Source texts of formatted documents
##############################

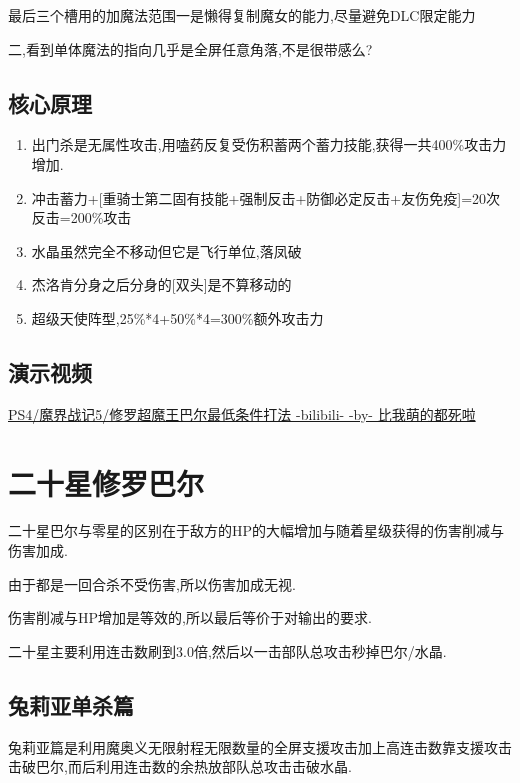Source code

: 	最后三个槽用的加魔法范围一是懒得复制魔女的能力,尽量避免DLC限定能力
	
	二,看到单体魔法的指向几乎是全屏任意角落,不是很带感么?

	\subsection{核心原理}

	\begin{enumerate}
		\item 出门杀是无属性攻击,用嗑药反复受伤积蓄两个蓄力技能,获得一共400\%攻击力增加.

		\item 冲击蓄力+[重骑士第二固有技能+强制反击+防御必定反击+友伤免疫]=20次反击=200\%攻击

		\item 水晶虽然完全不移动但它是飞行单位,落凤破

		\item 杰洛肯分身之后分身的[双头]是不算移动的
		
		\item 超级天使阵型,25\%*4+50\%*4=300\%额外攻击力
	\end{enumerate}

	\subsection{演示视频}
	\href{http://www.bilibili.com/video/av2976870/}{PS4/魔界战记5/修罗超魔王巴尔最低条件打法 -bilibili- -by- 比我萌的都死啦}


	\newpage

	\section{二十星修罗巴尔}

	二十星巴尔与零星的区别在于敌方的HP的大幅增加与随着星级获得的伤害削减与伤害加成.

	由于都是一回合杀不受伤害,所以伤害加成无视.

	伤害削减与HP增加是等效的,所以最后等价于对输出的要求.

	二十星主要利用连击数刷到3.0倍,然后以一击部队总攻击秒掉巴尔/水晶.

	\subsection{兔莉亚单杀篇}

	兔莉亚篇是利用魔奥义无限射程无限数量的全屏支援攻击加上高连击数靠支援攻击击破巴尔,而后利用连击数的余热放部队总攻击击破水晶.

##############################

Print every entry above again, exactly as written. Leave the images out.

Response to the exercise:
Source code

: 	最后三个槽用的加魔法范围一是懒得复制魔女的能力,尽量避免DLC限定能力
	
	二,看到单体魔法的指向几乎是全屏任意角落,不是很带感么?

	\subsection{核心原理}

	\begin{enumerate}
		\item 出门杀是无属性攻击,用嗑药反复受伤积蓄两个蓄力技能,获得一共400\%攻击力增加.

		\item 冲击蓄力+[重骑士第二固有技能+强制反击+防御必定反击+友伤免疫]=20次反击=200\%攻击

		\item 水晶虽然完全不移动但它是飞行单位,落凤破

		\item 杰洛肯分身之后分身的[双头]是不算移动的
		
		\item 超级天使阵型,25\%*4+50\%*4=300\%额外攻击力
	\end{enumerate}

	\subsection{演示视频}
	\href{http://www.bilibili.com/video/av2976870/}{PS4/魔界战记5/修罗超魔王巴尔最低条件打法 -bilibili- -by- 比我萌的都死啦}


	\newpage

	\section{二十星修罗巴尔}

	二十星巴尔与零星的区别在于敌方的HP的大幅增加与随着星级获得的伤害削减与伤害加成.

	由于都是一回合杀不受伤害,所以伤害加成无视.

	伤害削减与HP增加是等效的,所以最后等价于对输出的要求.

	二十星主要利用连击数刷到3.0倍,然后以一击部队总攻击秒掉巴尔/水晶.

	\subsection{兔莉亚单杀篇}

	兔莉亚篇是利用魔奥义无限射程无限数量的全屏支援攻击加上高连击数靠支援攻击击破巴尔,而后利用连击数的余热放部队总攻击击破水晶.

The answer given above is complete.